[Information given]
####

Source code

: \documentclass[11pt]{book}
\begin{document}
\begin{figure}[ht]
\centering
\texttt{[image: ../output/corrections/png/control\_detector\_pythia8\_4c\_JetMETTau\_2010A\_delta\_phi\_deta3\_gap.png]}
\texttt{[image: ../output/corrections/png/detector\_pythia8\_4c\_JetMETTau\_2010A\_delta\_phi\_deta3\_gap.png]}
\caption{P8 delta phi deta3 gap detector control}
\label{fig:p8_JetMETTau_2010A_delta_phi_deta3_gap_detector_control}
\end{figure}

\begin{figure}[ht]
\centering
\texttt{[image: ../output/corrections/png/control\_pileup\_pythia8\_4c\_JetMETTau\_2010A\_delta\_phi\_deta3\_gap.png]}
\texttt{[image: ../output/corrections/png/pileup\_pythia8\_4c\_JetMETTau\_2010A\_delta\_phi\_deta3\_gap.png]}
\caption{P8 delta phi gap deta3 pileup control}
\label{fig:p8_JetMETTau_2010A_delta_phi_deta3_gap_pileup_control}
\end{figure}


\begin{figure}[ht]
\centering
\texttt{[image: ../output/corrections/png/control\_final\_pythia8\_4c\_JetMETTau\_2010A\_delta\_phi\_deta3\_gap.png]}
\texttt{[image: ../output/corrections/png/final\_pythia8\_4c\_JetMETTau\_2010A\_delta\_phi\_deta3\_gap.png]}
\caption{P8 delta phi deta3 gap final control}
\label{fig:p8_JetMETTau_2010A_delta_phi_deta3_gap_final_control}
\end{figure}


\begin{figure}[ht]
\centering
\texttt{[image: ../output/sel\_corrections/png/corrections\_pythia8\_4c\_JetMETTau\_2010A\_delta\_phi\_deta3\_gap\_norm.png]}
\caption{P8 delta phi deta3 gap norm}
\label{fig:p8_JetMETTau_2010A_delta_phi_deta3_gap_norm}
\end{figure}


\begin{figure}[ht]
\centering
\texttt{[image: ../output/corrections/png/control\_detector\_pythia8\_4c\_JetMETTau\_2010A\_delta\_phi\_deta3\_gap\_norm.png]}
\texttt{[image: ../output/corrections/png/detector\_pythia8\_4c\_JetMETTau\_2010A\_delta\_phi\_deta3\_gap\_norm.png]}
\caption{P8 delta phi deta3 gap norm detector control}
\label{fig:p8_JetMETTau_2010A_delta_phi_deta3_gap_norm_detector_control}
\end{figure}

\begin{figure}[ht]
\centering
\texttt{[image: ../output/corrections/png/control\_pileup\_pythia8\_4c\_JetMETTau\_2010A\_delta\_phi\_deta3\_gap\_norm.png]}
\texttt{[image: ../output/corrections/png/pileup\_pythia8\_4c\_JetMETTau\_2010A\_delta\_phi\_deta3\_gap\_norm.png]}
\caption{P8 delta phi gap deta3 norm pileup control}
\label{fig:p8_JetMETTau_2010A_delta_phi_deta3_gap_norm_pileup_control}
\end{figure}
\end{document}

####

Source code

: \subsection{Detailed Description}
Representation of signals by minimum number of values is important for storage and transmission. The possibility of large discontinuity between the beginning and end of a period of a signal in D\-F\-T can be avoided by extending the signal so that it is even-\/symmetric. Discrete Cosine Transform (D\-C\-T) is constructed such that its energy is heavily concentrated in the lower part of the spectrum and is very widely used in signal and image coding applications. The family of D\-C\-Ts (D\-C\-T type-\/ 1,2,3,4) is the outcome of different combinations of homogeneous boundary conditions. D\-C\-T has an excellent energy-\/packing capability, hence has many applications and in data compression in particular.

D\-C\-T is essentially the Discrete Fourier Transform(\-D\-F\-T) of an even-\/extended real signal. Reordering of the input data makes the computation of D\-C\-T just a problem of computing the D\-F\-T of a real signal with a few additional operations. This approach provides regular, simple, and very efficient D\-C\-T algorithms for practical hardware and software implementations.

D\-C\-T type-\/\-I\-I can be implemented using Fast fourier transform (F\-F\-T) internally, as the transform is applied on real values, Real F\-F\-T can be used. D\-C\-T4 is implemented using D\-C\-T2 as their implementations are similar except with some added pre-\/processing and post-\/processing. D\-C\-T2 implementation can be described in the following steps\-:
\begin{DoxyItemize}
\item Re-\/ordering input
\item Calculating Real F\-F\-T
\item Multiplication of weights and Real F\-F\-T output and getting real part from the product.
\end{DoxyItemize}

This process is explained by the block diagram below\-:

####

[Task instructions] Track down all lines above with the string "label" and copy them.

[Result of this task]
\label{fig:p8_JetMETTau_2010A_delta_phi_deta3_gap_detector_control}
\label{fig:p8_JetMETTau_2010A_delta_phi_deta3_gap_pileup_control}
\label{fig:p8_JetMETTau_2010A_delta_phi_deta3_gap_final_control}
\label{fig:p8_JetMETTau_2010A_delta_phi_deta3_gap_norm}
\label{fig:p8_JetMETTau_2010A_delta_phi_deta3_gap_norm_detector_control}
\label{fig:p8_JetMETTau_2010A_delta_phi_deta3_gap_norm_pileup_control}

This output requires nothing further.